3. In the same way, if God has called me to something, all I need to do is step out in faith with God, and He will lead me to places beyond my expectations. There is no point in God calling me to any place of leadership or responsibility if I have it all figured out already. And I need to ignore all the other voices around me, I am only responsible to God for how I steward my gifts. What everyone else says must be submitted to God so I can be sure to separate truth from untruths - words/perceptions produced by our fleshly responses to others.
4. God made me the way I am for a reason. All I need to do is to find a way to use the personality that He has given me wisely, submitting all my desires, thoughts, and actions to Him and trusting the Holy Spirit to lead me into all truth.
I cannot and should not try to deny who I am, or try to change who I am. It'll only lead to chaos and confusion and a deep sense of loss and dissatisfaction because I am not living in a way that pleases God.
If people think I am too fierce or too strong, then so be it. My weaknesses are often my greatest strength to God, and God has engineered me in that particular way because He will put me in places that require me to be strong and fierce and uncompromising.
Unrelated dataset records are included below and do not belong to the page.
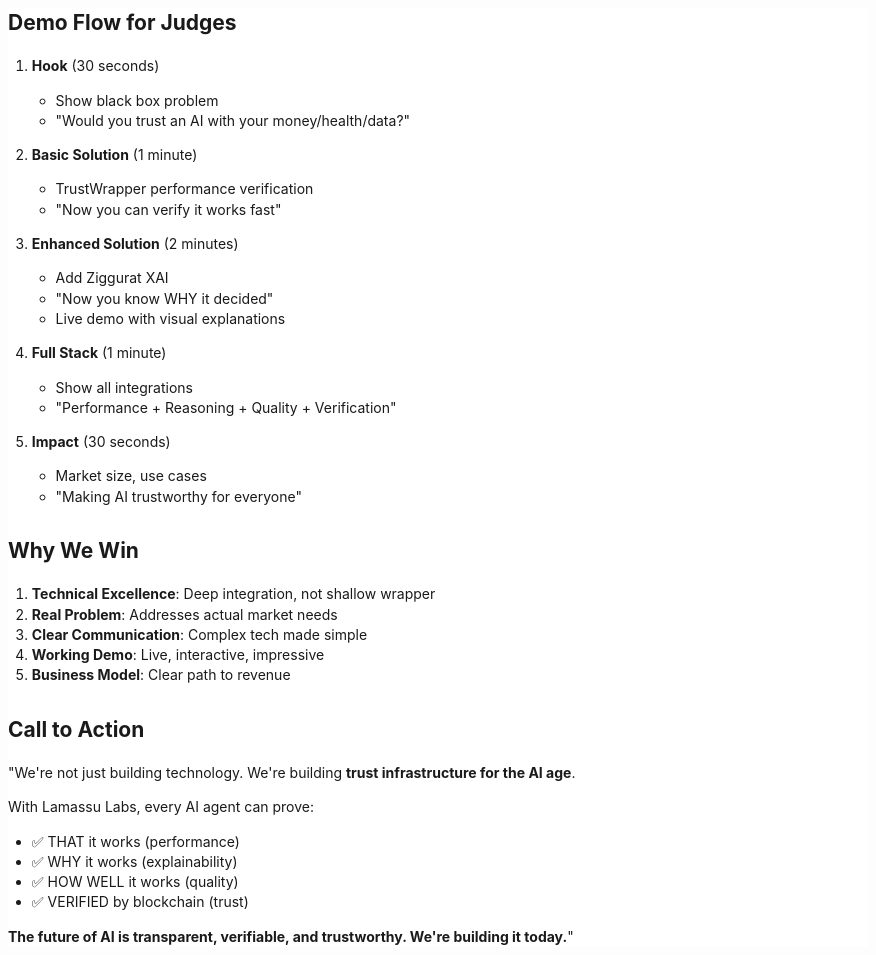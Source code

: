 ## Demo Flow for Judges

1. **Hook** (30 seconds)
   - Show black box problem
   - "Would you trust an AI with your money/health/data?"

2. **Basic Solution** (1 minute)
   - TrustWrapper performance verification
   - "Now you can verify it works fast"

3. **Enhanced Solution** (2 minutes)
   - Add Ziggurat XAI
   - "Now you know WHY it decided"
   - Live demo with visual explanations

4. **Full Stack** (1 minute)
   - Show all integrations
   - "Performance + Reasoning + Quality + Verification"

5. **Impact** (30 seconds)
   - Market size, use cases
   - "Making AI trustworthy for everyone"

## Why We Win

1. **Technical Excellence**: Deep integration, not shallow wrapper
2. **Real Problem**: Addresses actual market needs
3. **Clear Communication**: Complex tech made simple
4. **Working Demo**: Live, interactive, impressive
5. **Business Model**: Clear path to revenue

## Call to Action

"We're not just building technology. We're building **trust infrastructure for the AI age**. 

With Lamassu Labs, every AI agent can prove:
- ✅ THAT it works (performance)
- ✅ WHY it works (explainability)  
- ✅ HOW WELL it works (quality)
- ✅ VERIFIED by blockchain (trust)

**The future of AI is transparent, verifiable, and trustworthy. We're building it today.**"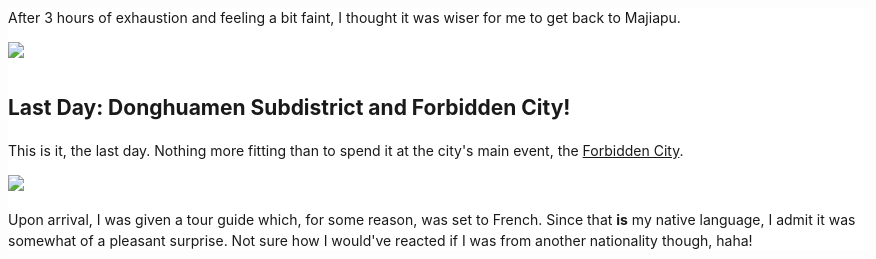 After 3 hours of exhaustion and feeling a bit faint, I thought it was wiser for me to get back to Majiapu.

![](<Group 1-17.png>)

## Last Day: Donghuamen Subdistrict and Forbidden City!

This is it, the last day.
Nothing more fitting than to spend it at the city's main event, the [Forbidden City](https://en.wikipedia.org/wiki/Forbidden_City).

![](<Group 1-18.png>)

Upon arrival, I was given a tour guide which, for some reason, was set to French. Since that **is** my native language, I admit it was somewhat of a pleasant surprise. Not sure how I would've reacted if I was from another nationality though, haha!
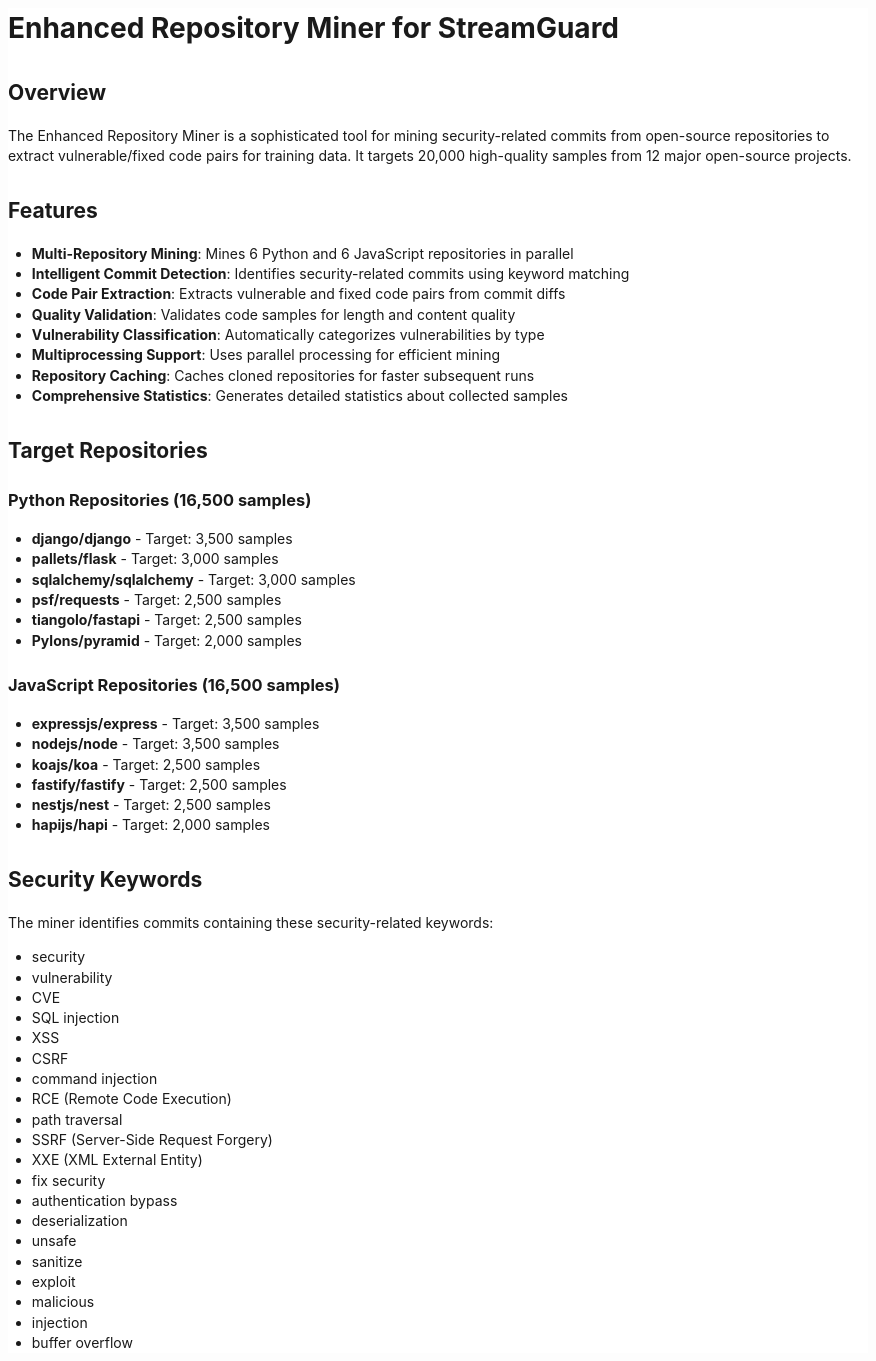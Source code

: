 # Enhanced Repository Miner for StreamGuard

## Overview

The Enhanced Repository Miner is a sophisticated tool for mining security-related commits from open-source repositories to extract vulnerable/fixed code pairs for training data. It targets 20,000 high-quality samples from 12 major open-source projects.

## Features

- **Multi-Repository Mining**: Mines 6 Python and 6 JavaScript repositories in parallel
- **Intelligent Commit Detection**: Identifies security-related commits using keyword matching
- **Code Pair Extraction**: Extracts vulnerable and fixed code pairs from commit diffs
- **Quality Validation**: Validates code samples for length and content quality
- **Vulnerability Classification**: Automatically categorizes vulnerabilities by type
- **Multiprocessing Support**: Uses parallel processing for efficient mining
- **Repository Caching**: Caches cloned repositories for faster subsequent runs
- **Comprehensive Statistics**: Generates detailed statistics about collected samples

## Target Repositories

### Python Repositories (16,500 samples)
- **django/django** - Target: 3,500 samples
- **pallets/flask** - Target: 3,000 samples
- **sqlalchemy/sqlalchemy** - Target: 3,000 samples
- **psf/requests** - Target: 2,500 samples
- **tiangolo/fastapi** - Target: 2,500 samples
- **Pylons/pyramid** - Target: 2,000 samples

### JavaScript Repositories (16,500 samples)
- **expressjs/express** - Target: 3,500 samples
- **nodejs/node** - Target: 3,500 samples
- **koajs/koa** - Target: 2,500 samples
- **fastify/fastify** - Target: 2,500 samples
- **nestjs/nest** - Target: 2,500 samples
- **hapijs/hapi** - Target: 2,000 samples

## Security Keywords

The miner identifies commits containing these security-related keywords:

- security
- vulnerability
- CVE
- SQL injection
- XSS
- CSRF
- command injection
- RCE (Remote Code Execution)
- path traversal
- SSRF (Server-Side Request Forgery)
- XXE (XML External Entity)
- fix security
- authentication bypass
- deserialization
- unsafe
- sanitize
- exploit
- malicious
- injection
- buffer overflow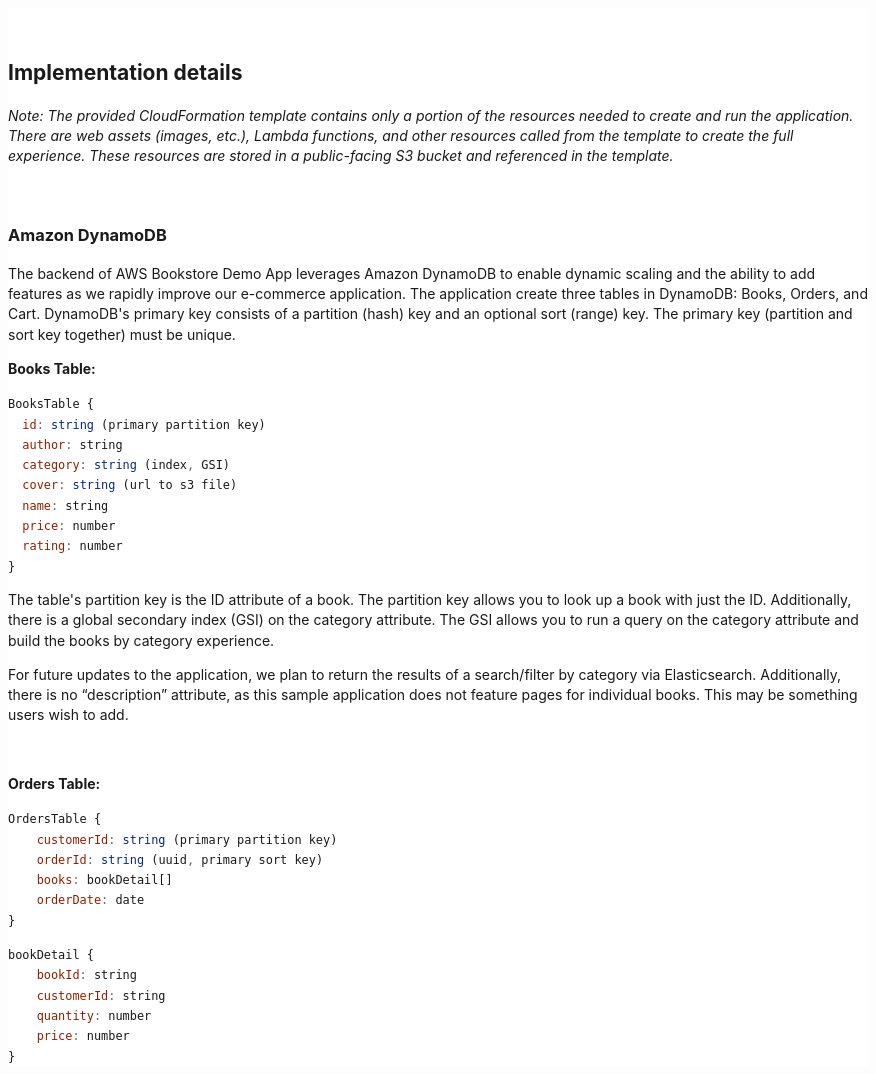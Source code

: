 &nbsp;

## Implementation details

_Note: The provided CloudFormation template contains only a portion of the resources needed to create and run the application. There are web assets (images, etc.), Lambda functions, and other resources called from the template to create the full experience. These resources are stored in a public-facing S3 bucket and referenced in the template._

&nbsp;

### Amazon DynamoDB

The backend of AWS Bookstore Demo App leverages Amazon DynamoDB to enable dynamic scaling and the ability to add features as we rapidly improve our e-commerce application. The application create three tables in DynamoDB: Books, Orders, and Cart. DynamoDB's primary key consists of a partition (hash) key and an optional sort (range) key. The primary key (partition and sort key together) must be unique.

**Books Table:**

```js
BooksTable {
  id: string (primary partition key)
  author: string
  category: string (index, GSI)
  cover: string (url to s3 file)
  name: string
  price: number
  rating: number
}
```

The table's partition key is the ID attribute of a book. The partition key allows you to look up a book with just the ID. Additionally, there is a global secondary index (GSI) on the category attribute. The GSI allows you to run a query on the category attribute and build the books by category experience.

For future updates to the application, we plan to return the results of a search/filter by category via Elasticsearch. Additionally, there is no “description” attribute, as this sample application does not feature pages for individual books. This may be something users wish to add.

&nbsp;

**Orders Table:**

```js
OrdersTable {
    customerId: string (primary partition key)
    orderId: string (uuid, primary sort key)
    books: bookDetail[]
    orderDate: date
}
```

```js
bookDetail {
    bookId: string
    customerId: string
    quantity: number
    price: number
}
```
Never let myself feel that I should conform to a certain mold just because other people say so. It always leads to compromise and a withdrawal of God's anointing and opportunities over my own life.
5. God allowed all the things that happened to me - all the things I saw as a child through my father's ministry - for a reason. God allowed me to experience betrayal, hatred, loneliness, etc., for a reason. My confidence and security should never be in whether or not these things become constant patterns in my life, and I also should never judge/evaluate myself according to whether these things still happen to me.
I need to find the line between belonging to a community, giving and loving with all that I have and not being overly dependent on people's approval for survival. None of the Old Testament prophets needed affirmation, most of them never got it. Why should my life be any different? If it comes, take it with gratefulness and surrender it to God so it doesn't entangle me. If it doesn't, the knowledge that what I am doing is pleasing to God is more than enough for me. I need to train myself to live for nothing else but God's pleasure.
6. Always have grace. For myself, for others. We all need grace. We all make mistakes. We all learn.
7. Leading is all about loving. And having a vision of how God sees the people around us, having a vision of how God's love can transform them, having a vision of how God CAN give us His love and strength to love them until they become who God wants them to be. It is seeing that God sees all these people, and they are precious to Him, just the way they are. It is wanting and desiring to have that same capacity and intensity of love that Jesus has for them. It is going after the marginalised, the forgotten, the ostracised and pulling them into the center of God's fullness and showing them that the Kingdom of God was made for them. It is helping them see that Jesus marginalised himself on purpose that they may be able to enter along with Him into the Father's house. It sometimes involves me intentionally also choosing to sit and stay with them at the margins and just loving them until they gain the courage to move out of it. Until they see that God laid His banquet just for them, that they may feast at His table and find themselves nourished by His riches and goodness and grace, and find the strength to live again.
It is being so strong and confident and rooted in God that I CAN allow others to hate me, hurt me, misuse me, abuse me without letting these things ruin and affect me...as long as it leads them to Christ.